The report, said Ralph Grunewald, the executive director of the Jewish Federation of Howard County, “comes out with a dozen or more indicators of what people who claim they’re Jewish feel makes them Jewish. It’s beyond religion. It is cultural. It is the news they read. It’s their affinity toward Israel. It’s the movies they watch, the books they read, the food they eat, by the way. That all connects them to their view of what makes them a Jew in America today.”
That is particularly true for adult Jews under 30, of whom 40% identify as “Jews of no religion.” Among adult Jews under 30, 17% of identify as Orthodox — with 11% identifying as haredim or ultra-Orthodox — while 29% identify as Reform and 8% as Conservative.
Young Jews in particular are experimenting with what it means to be Jewish and are searching for sources of inspiration beyond religious ceremony, Grunewald said.
“Our job at federation is to encourage that diversity, to encourage experimentation, by providing opportunities, perhaps through microgrants and alternative programming that has to be developed,” he said.
One area where Grunewald would have liked to see more information from the study is on trends around Black, LGBTQ and Asian Jews.
“The face of American Jewry is changing, and it behooves us as a Jewish community to understand the needs and the wants, the aspirations and concerns of all segments of the Jewish community,” he said.
Eyal Bor, Beth El Congregation of Baltimore’s director of education and director of its Rabbi Mark G. Loeb Center For Life Long Learning, agreed that the study highlights the need to reach out to those who connect to Judaism culturally.
As someone who works at a Conservative synagogue, he is also particularly concerned about what the study shows about this movement.
“What worries me is the fact that synagogues, especially the Conservative movement, are losing membership, except the Orthodox community,” Bor said. “When you look at the three movements overall, the movement that is bleeding the most, or that suffers from attrition the most, is the Conservative movement.”
In the absence of radical change, Bor warned, in the next 10 or 15 years the Conservative movement could face much harder challenges to keep its synagogues, clergy, Hebrew schools and students.
Despite that, Bor sees hope in the example his own synagogue was providing. By focusing on cultural programming that includes art, music and adult education, Beth El is better able to reach out and connect with members of the Jewish community who view their identity more in cultural terms, Bor said.
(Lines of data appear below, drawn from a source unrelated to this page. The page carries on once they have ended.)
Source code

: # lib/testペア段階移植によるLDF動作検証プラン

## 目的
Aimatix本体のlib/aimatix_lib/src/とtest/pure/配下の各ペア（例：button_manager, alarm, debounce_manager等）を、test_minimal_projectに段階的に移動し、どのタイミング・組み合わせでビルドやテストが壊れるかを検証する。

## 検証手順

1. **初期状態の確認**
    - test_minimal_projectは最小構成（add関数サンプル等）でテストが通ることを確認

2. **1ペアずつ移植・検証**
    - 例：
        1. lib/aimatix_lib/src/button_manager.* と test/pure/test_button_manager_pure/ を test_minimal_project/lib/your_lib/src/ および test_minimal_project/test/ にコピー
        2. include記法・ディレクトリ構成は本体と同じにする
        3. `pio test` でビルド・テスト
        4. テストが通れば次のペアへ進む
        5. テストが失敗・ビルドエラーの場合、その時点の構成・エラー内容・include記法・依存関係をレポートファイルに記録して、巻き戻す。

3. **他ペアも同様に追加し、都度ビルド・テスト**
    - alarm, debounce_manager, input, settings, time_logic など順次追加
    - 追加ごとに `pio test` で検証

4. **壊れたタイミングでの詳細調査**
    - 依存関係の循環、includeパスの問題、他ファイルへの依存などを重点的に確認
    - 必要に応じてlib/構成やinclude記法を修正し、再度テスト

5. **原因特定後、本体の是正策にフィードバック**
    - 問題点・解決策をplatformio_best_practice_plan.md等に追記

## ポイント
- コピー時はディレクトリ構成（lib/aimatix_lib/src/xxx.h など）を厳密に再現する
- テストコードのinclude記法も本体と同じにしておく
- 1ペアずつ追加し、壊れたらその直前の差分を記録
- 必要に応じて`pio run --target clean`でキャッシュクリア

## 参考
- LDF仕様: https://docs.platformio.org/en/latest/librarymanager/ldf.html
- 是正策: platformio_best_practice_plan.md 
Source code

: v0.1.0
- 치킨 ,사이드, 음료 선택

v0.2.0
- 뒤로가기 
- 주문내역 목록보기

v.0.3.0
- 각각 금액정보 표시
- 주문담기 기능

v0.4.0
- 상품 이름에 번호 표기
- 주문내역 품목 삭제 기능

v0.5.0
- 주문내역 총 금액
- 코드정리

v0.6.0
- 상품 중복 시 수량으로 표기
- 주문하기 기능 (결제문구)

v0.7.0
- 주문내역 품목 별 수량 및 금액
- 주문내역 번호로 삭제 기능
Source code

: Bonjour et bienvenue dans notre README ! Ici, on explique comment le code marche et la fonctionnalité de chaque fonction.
“At Beth El, we are a leading force in this country, in this movement, to still bring and engage and attract people from all the segments of the community,” he said.
Marc B. Terrill, president of The Associated: Jewish Federation of Baltimore, said the Pew study confirmed much of the information that The Associated found in its 2020 Baltimore Jewish Community Study.
“This data gives us valuable information as we build on The Associated network’s strategies to build a more welcoming Jewish community, to meet people where they are and to ensure they have a continuum of opportunities throughout a lifetime,” Terrill said in an email.
One difference in the new study from the 2013 one was the addition of a question on Chabad participation. The study found that 16% of Jewish adults in America often or sometimes participate in Chabad programs or services.
Rabbi Shmuel Kaplan, the director of Chabad-Lubavitch of the Maryland Region and a resident of Pikesville, said that while the Pew study has some value, he doesn’t believe it will change much for him.
“I’ve been in this area now for 47 years, and I’ve been doing this kind of work in the Jewish community, I feel this in my gut, or in the Yiddish in my kishka, I can tell you most of what you have there,” he said.
Kaplan said he felt the study fell short in defining who is a Jew, and he was disappointed that the study asked about cultural practices like eating Jewish foods but did not cover Torah study.
“Where do they have an analysis on whether people are exposed to Torah study,” Kaplan asked. “Judaism is built on Torah study. If one doesn’t become educated in the Torah, there’s no way Judaism, in any form survives.”
Kaplan does not expect the Pew survey to have any significant impact on how Chabad of Maryland conducts its activities in the future. He also views a lack of Jewish education as causing Jewish people to drift away from their religion.
“We are on the ground, trying to inspire people, reach people, teach people Judaism. … We know the task that we have, and we are focused on it,” he said.